**Task statement**
Copy out each line of the entries where the word "align" is present.

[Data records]

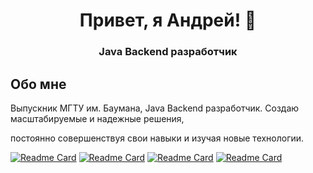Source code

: <p align="center">
  <h1 align="center">Привет, я Андрей! 👋</h1>
  <h3 align="center">Java Backend разработчик</h3>
</p>

## Обо мне

Выпускник МГТУ им. Баумана, Java Backend разработчик. Создаю масштабируемые и надежные решения, 

постоянно совершенствуя свои навыки и изучая новые технологии.

[![Readme Card](https://github-readme-stats.vercel.app/api/pin/?username=br0mberg&repo=SupportDesk-ImageService)](https://github.com/anuraghazra/github-readme-stats)
[![Readme Card](https://github-readme-stats.vercel.app/api/pin/?username=br0mberg&repo=SupportDesk-IncidentService)](https://github.com/anuraghazra/github-readme-stats)
[![Readme Card](https://github-readme-stats.vercel.app/api/pin/?username=br0mberg&repo=SupportDesk-UserService)](https://github.com/anuraghazra/github-readme-stats)
[![Readme Card](https://github-readme-stats.vercel.app/api/pin/?username=br0mberg&repo=XMLsignAndValidate)](https://github.com/anuraghazra/github-readme-stats)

**Solution to the exercise**
: <p align="center">
  <h1 align="center">Привет, я Андрей! 👋</h1>
  <h3 align="center">Java Backend разработчик</h3>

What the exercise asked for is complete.